◆ Assignment ◆
Every entry below is to be copied exactly, apart from any picture it holds.
★ ★ ★
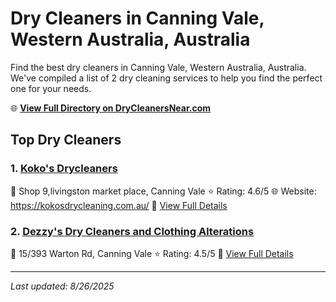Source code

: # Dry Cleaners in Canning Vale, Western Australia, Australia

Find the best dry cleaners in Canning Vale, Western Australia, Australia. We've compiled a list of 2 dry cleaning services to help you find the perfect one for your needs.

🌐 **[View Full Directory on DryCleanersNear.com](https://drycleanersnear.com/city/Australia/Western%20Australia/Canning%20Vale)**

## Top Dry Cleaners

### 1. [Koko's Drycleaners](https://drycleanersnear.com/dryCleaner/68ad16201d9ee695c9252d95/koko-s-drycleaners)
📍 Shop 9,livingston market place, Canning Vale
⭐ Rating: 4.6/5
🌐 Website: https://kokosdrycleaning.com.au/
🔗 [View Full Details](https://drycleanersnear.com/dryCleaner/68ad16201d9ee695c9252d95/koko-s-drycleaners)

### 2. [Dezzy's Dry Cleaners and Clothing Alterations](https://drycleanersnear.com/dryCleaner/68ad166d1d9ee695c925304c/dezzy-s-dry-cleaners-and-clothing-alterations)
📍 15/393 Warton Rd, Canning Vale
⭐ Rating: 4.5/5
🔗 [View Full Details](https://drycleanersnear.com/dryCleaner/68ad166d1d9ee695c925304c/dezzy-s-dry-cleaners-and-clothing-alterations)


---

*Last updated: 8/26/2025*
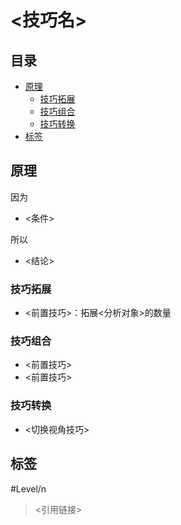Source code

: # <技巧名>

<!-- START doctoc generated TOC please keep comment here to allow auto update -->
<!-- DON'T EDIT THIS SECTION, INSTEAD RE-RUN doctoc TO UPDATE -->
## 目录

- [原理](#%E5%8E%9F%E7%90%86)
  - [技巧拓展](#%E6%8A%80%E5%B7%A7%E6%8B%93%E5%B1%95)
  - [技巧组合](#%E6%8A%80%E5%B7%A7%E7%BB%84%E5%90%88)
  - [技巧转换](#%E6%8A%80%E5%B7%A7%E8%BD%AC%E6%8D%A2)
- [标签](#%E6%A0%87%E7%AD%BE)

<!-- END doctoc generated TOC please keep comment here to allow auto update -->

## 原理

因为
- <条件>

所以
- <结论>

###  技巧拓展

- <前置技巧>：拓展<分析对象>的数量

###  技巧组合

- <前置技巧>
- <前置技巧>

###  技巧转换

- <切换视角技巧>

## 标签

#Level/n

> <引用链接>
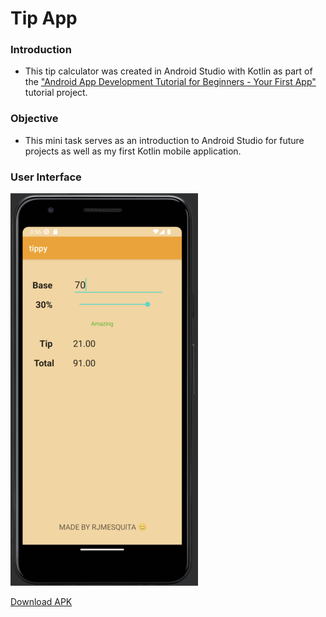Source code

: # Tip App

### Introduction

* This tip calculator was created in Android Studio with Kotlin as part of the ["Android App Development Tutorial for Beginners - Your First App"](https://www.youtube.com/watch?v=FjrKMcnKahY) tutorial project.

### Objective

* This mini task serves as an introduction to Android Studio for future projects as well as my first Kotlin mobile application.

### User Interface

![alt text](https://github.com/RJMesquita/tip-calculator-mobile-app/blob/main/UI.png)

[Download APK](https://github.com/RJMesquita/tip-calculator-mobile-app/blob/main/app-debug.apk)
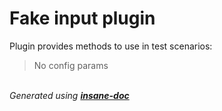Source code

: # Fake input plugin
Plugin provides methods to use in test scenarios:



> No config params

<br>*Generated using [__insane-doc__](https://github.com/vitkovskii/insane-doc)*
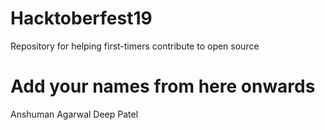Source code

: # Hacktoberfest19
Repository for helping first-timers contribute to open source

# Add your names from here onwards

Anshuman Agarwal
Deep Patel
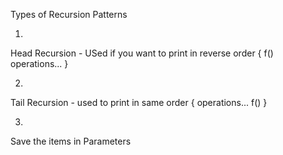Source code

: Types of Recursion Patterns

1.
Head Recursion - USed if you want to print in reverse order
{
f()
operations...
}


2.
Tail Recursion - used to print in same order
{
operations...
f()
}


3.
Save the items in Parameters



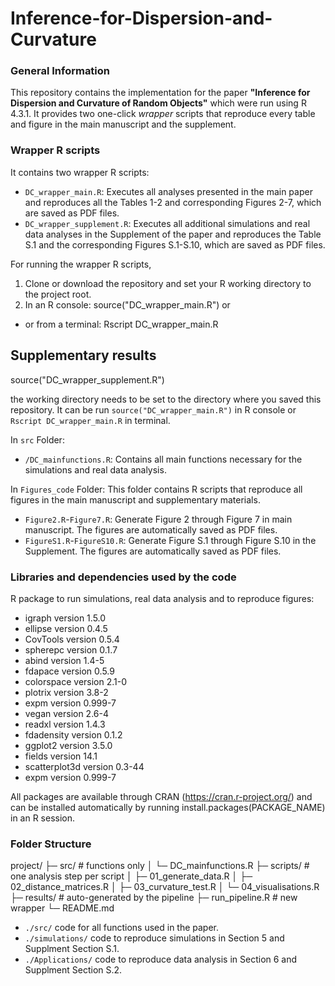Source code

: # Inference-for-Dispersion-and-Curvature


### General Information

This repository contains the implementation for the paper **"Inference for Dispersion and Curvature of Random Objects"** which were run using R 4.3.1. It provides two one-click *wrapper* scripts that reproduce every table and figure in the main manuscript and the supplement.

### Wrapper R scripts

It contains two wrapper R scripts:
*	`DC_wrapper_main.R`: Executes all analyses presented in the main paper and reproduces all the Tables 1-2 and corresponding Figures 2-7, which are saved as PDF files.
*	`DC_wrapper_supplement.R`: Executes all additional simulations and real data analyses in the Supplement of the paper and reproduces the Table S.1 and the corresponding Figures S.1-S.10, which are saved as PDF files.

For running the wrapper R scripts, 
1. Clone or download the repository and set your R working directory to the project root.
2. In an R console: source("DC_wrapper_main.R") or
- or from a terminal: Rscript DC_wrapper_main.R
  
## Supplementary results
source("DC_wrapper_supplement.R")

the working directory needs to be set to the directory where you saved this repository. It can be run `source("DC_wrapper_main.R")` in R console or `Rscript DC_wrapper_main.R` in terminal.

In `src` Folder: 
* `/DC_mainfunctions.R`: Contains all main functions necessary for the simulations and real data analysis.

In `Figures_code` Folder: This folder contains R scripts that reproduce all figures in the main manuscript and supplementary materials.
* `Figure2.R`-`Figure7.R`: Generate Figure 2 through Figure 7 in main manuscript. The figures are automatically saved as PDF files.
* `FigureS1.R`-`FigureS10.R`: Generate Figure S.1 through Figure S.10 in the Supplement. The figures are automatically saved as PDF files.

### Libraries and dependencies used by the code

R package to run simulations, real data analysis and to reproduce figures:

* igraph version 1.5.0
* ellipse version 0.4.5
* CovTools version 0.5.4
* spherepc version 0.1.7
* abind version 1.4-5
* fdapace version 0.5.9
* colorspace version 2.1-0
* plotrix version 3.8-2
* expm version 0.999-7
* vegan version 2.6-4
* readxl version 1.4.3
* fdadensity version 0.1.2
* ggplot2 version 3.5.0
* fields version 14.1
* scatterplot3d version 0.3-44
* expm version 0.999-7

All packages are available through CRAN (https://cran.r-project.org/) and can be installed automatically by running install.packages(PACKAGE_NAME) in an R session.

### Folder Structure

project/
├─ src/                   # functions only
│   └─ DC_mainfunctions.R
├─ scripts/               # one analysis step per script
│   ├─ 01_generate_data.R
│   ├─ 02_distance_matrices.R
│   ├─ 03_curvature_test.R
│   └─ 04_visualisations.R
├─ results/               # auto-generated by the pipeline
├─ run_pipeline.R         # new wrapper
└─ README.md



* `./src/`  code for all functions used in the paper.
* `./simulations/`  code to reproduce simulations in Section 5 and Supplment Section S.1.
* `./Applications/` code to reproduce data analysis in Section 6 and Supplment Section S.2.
★ ★ ★
◆ Answer space ◆
Source code

: # Dry Cleaners in Canning Vale, Western Australia, Australia

Find the best dry cleaners in Canning Vale, Western Australia, Australia. We've compiled a list of 2 dry cleaning services to help you find the perfect one for your needs.

🌐 **[View Full Directory on DryCleanersNear.com](https://drycleanersnear.com/city/Australia/Western%20Australia/Canning%20Vale)**

## Top Dry Cleaners

### 1. [Koko's Drycleaners](https://drycleanersnear.com/dryCleaner/68ad16201d9ee695c9252d95/koko-s-drycleaners)
📍 Shop 9,livingston market place, Canning Vale
⭐ Rating: 4.6/5
🌐 Website: https://kokosdrycleaning.com.au/
🔗 [View Full Details](https://drycleanersnear.com/dryCleaner/68ad16201d9ee695c9252d95/koko-s-drycleaners)

### 2. [Dezzy's Dry Cleaners and Clothing Alterations](https://drycleanersnear.com/dryCleaner/68ad166d1d9ee695c925304c/dezzy-s-dry-cleaners-and-clothing-alterations)
📍 15/393 Warton Rd, Canning Vale
⭐ Rating: 4.5/5
🔗 [View Full Details](https://drycleanersnear.com/dryCleaner/68ad166d1d9ee695c925304c/dezzy-s-dry-cleaners-and-clothing-alterations)


---

*Last updated: 8/26/2025*
Source code

: # <技巧名>

<!-- START doctoc generated TOC please keep comment here to allow auto update -->
<!-- DON'T EDIT THIS SECTION, INSTEAD RE-RUN doctoc TO UPDATE -->
## 目录

- [原理](#%E5%8E%9F%E7%90%86)
  - [技巧拓展](#%E6%8A%80%E5%B7%A7%E6%8B%93%E5%B1%95)
  - [技巧组合](#%E6%8A%80%E5%B7%A7%E7%BB%84%E5%90%88)
  - [技巧转换](#%E6%8A%80%E5%B7%A7%E8%BD%AC%E6%8D%A2)
- [标签](#%E6%A0%87%E7%AD%BE)

<!-- END doctoc generated TOC please keep comment here to allow auto update -->

## 原理

因为
- <条件>

所以
- <结论>

###  技巧拓展

- <前置技巧>：拓展<分析对象>的数量

###  技巧组合

- <前置技巧>
- <前置技巧>

###  技巧转换

- <切换视角技巧>

## 标签

#Level/n

> <引用链接>
Source code

: # Tip App

### Introduction

* This tip calculator was created in Android Studio with Kotlin as part of the ["Android App Development Tutorial for Beginners - Your First App"](https://www.youtube.com/watch?v=FjrKMcnKahY) tutorial project.

### Objective

* This mini task serves as an introduction to Android Studio for future projects as well as my first Kotlin mobile application.

### User Interface

![alt text](https://github.com/RJMesquita/tip-calculator-mobile-app/blob/main/UI.png)

[Download APK](https://github.com/RJMesquita/tip-calculator-mobile-app/blob/main/app-debug.apk)
Source code

: # Fake input plugin
Plugin provides methods to use in test scenarios:



> No config params

<br>*Generated using [__insane-doc__](https://github.com/vitkovskii/insane-doc)*
Source code

: # Hacktoberfest19
Repository for helping first-timers contribute to open source

# Add your names from here onwards

Anshuman Agarwal
Deep Patel
Source code

: Types of Recursion Patterns

1.
Head Recursion - USed if you want to print in reverse order
{
f()
operations...
}


2.
Tail Recursion - used to print in same order
{
operations...
f()
}


3.
Save the items in Parameters



Source code

: # Inference-for-Dispersion-and-Curvature


### General Information

This repository contains the implementation for the paper **"Inference for Dispersion and Curvature of Random Objects"** which were run using R 4.3.1. It provides two one-click *wrapper* scripts that reproduce every table and figure in the main manuscript and the supplement.

### Wrapper R scripts

It contains two wrapper R scripts:
*	`DC_wrapper_main.R`: Executes all analyses presented in the main paper and reproduces all the Tables 1-2 and corresponding Figures 2-7, which are saved as PDF files.
*	`DC_wrapper_supplement.R`: Executes all additional simulations and real data analyses in the Supplement of the paper and reproduces the Table S.1 and the corresponding Figures S.1-S.10, which are saved as PDF files.

For running the wrapper R scripts, 
1. Clone or download the repository and set your R working directory to the project root.
2. In an R console: source("DC_wrapper_main.R") or
- or from a terminal: Rscript DC_wrapper_main.R
  
## Supplementary results
source("DC_wrapper_supplement.R")

the working directory needs to be set to the directory where you saved this repository. It can be run `source("DC_wrapper_main.R")` in R console or `Rscript DC_wrapper_main.R` in terminal.

In `src` Folder: 
* `/DC_mainfunctions.R`: Contains all main functions necessary for the simulations and real data analysis.

In `Figures_code` Folder: This folder contains R scripts that reproduce all figures in the main manuscript and supplementary materials.
* `Figure2.R`-`Figure7.R`: Generate Figure 2 through Figure 7 in main manuscript. The figures are automatically saved as PDF files.
* `FigureS1.R`-`FigureS10.R`: Generate Figure S.1 through Figure S.10 in the Supplement. The figures are automatically saved as PDF files.

### Libraries and dependencies used by the code

R package to run simulations, real data analysis and to reproduce figures:

* igraph version 1.5.0
* ellipse version 0.4.5
* CovTools version 0.5.4
* spherepc version 0.1.7
* abind version 1.4-5
* fdapace version 0.5.9
* colorspace version 2.1-0
* plotrix version 3.8-2
* expm version 0.999-7
* vegan version 2.6-4
* readxl version 1.4.3
* fdadensity version 0.1.2
* ggplot2 version 3.5.0
* fields version 14.1
* scatterplot3d version 0.3-44
* expm version 0.999-7

All packages are available through CRAN (https://cran.r-project.org/) and can be installed automatically by running install.packages(PACKAGE_NAME) in an R session.

### Folder Structure

project/
├─ src/                   # functions only
│   └─ DC_mainfunctions.R
├─ scripts/               # one analysis step per script
│   ├─ 01_generate_data.R
│   ├─ 02_distance_matrices.R
│   ├─ 03_curvature_test.R
│   └─ 04_visualisations.R
├─ results/               # auto-generated by the pipeline
├─ run_pipeline.R         # new wrapper
└─ README.md



* `./src/`  code for all functions used in the paper.
* `./simulations/`  code to reproduce simulations in Section 5 and Supplment Section S.1.
* `./Applications/` code to reproduce data analysis in Section 6 and Supplment Section S.2.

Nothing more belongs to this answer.